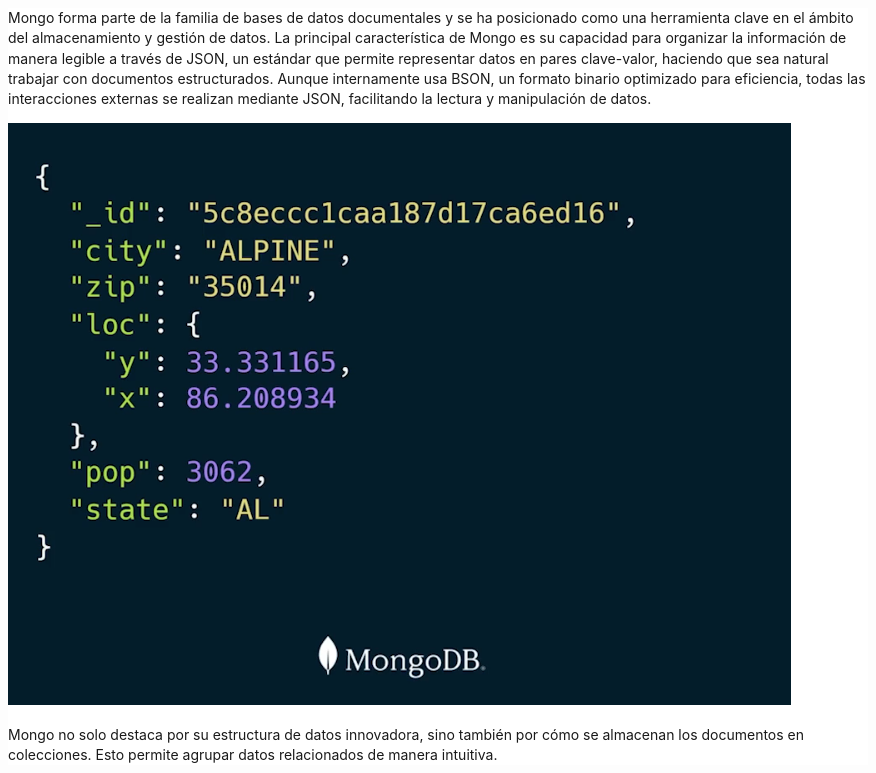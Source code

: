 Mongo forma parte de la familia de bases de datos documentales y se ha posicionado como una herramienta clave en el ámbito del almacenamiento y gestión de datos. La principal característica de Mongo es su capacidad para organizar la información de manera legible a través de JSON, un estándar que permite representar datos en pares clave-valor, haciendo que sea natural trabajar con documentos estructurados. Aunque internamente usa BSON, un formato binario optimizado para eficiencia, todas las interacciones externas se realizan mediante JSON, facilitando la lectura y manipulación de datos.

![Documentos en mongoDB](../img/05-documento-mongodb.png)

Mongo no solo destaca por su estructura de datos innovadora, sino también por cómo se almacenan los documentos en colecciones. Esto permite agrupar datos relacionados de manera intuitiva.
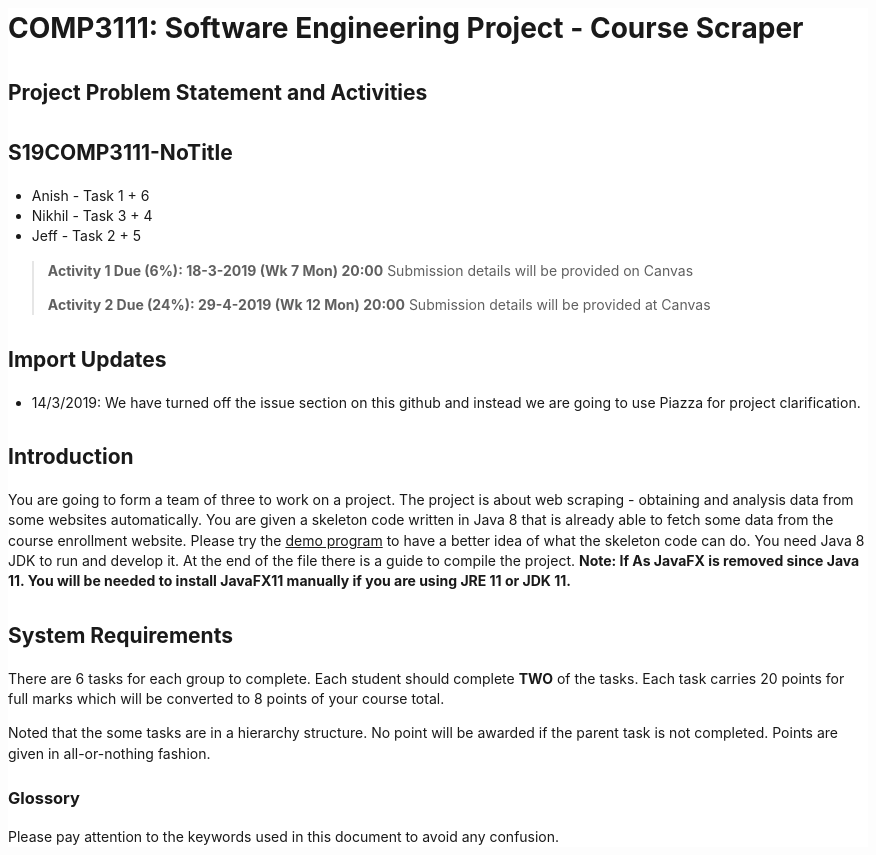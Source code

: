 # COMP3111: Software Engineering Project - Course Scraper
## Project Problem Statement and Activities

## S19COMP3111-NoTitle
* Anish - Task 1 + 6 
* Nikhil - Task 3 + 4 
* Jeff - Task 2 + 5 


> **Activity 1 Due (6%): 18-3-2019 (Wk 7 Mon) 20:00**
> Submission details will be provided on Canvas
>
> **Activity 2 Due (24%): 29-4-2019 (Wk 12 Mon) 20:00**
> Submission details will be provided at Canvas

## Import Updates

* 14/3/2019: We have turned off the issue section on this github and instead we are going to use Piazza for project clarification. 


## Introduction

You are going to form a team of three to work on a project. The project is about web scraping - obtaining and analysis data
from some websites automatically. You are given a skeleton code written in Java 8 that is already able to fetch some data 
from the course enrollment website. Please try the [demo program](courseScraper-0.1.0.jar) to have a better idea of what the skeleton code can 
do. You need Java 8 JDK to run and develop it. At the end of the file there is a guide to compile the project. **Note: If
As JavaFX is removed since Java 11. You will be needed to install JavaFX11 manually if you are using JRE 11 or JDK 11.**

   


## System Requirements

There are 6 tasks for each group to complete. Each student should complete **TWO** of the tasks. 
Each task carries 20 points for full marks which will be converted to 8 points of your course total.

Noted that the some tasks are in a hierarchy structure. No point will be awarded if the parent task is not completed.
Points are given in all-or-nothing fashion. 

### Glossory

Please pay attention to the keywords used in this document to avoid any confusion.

...

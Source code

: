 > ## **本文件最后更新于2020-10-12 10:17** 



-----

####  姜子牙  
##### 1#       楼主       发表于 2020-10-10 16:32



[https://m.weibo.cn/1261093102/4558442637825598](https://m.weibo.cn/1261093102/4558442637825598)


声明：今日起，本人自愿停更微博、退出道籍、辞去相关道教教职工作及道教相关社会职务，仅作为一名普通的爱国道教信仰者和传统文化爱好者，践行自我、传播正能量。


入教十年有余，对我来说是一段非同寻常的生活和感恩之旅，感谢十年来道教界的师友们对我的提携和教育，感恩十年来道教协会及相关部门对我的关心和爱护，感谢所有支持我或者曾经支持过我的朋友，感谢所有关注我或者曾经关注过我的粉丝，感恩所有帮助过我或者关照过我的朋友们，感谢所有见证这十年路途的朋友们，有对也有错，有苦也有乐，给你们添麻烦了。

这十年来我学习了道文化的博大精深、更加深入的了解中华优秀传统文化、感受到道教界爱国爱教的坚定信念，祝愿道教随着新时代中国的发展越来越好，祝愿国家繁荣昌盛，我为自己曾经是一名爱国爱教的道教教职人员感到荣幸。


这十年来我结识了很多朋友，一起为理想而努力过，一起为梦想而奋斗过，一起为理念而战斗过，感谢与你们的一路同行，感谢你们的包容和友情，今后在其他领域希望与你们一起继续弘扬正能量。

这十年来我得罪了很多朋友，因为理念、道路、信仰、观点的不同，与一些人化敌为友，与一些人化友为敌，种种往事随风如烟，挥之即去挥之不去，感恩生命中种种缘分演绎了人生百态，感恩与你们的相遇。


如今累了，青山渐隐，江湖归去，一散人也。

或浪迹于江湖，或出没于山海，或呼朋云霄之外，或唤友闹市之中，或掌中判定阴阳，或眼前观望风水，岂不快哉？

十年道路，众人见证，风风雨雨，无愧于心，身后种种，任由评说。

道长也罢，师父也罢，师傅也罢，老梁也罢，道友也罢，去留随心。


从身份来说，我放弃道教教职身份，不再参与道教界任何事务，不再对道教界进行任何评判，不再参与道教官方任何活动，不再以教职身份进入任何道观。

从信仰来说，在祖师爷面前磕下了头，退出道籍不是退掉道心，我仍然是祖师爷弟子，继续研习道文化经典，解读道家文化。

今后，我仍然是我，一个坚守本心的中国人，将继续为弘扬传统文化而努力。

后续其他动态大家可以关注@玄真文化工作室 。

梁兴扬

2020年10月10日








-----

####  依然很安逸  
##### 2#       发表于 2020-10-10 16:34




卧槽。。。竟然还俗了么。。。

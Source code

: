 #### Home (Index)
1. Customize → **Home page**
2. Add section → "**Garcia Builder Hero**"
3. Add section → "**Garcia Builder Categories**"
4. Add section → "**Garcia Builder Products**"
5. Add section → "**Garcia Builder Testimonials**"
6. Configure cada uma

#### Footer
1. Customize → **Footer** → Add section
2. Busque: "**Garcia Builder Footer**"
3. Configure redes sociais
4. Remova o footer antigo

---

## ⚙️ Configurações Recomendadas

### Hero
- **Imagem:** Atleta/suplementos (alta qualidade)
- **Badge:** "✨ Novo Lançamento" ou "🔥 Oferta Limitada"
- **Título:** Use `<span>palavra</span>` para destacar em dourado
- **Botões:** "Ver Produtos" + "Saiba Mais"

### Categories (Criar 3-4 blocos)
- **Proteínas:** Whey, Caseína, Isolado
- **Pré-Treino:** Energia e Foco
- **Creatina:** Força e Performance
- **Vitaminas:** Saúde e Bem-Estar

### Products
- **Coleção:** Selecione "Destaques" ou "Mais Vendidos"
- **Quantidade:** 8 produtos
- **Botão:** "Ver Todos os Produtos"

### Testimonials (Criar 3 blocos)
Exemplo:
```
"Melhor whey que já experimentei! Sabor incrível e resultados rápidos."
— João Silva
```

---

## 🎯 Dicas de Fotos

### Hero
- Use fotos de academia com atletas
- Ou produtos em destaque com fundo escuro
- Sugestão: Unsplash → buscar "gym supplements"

--

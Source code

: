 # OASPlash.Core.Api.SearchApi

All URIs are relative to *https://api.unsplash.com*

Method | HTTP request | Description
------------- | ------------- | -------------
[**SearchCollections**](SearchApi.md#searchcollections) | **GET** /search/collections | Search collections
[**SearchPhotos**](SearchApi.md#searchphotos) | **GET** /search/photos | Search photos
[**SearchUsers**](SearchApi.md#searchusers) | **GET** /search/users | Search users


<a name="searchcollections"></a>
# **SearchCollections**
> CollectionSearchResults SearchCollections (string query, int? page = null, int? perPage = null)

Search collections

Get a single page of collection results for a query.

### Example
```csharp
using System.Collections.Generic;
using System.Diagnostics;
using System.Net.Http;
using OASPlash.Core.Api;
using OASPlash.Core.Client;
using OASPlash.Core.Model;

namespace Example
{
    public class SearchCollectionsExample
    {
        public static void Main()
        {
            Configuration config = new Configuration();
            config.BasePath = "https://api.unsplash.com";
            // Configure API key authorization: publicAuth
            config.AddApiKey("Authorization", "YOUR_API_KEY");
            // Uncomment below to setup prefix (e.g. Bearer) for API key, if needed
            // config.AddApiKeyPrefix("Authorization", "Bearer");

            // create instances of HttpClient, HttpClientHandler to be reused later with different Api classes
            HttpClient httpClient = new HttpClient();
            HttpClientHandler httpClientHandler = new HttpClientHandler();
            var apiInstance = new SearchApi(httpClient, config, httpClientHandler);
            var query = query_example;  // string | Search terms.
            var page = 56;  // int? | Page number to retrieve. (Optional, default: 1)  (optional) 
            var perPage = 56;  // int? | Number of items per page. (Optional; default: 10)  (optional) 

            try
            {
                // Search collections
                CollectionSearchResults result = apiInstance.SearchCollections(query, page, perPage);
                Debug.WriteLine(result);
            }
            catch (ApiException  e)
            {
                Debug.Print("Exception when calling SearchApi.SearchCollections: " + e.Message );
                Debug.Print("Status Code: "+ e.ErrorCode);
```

_REQUIREMENT_
An exact, complete copy of the lines above from the one with "- Use fotos de academia com atletas" through the one with "- Sugestão: Unsplash" is the whole answer.

_ANSWER TO THIS EXERCISE_
- Use fotos de academia com atletas
- Ou produtos em destaque com fundo escuro
- Sugestão: Unsplash → buscar "gym supplements"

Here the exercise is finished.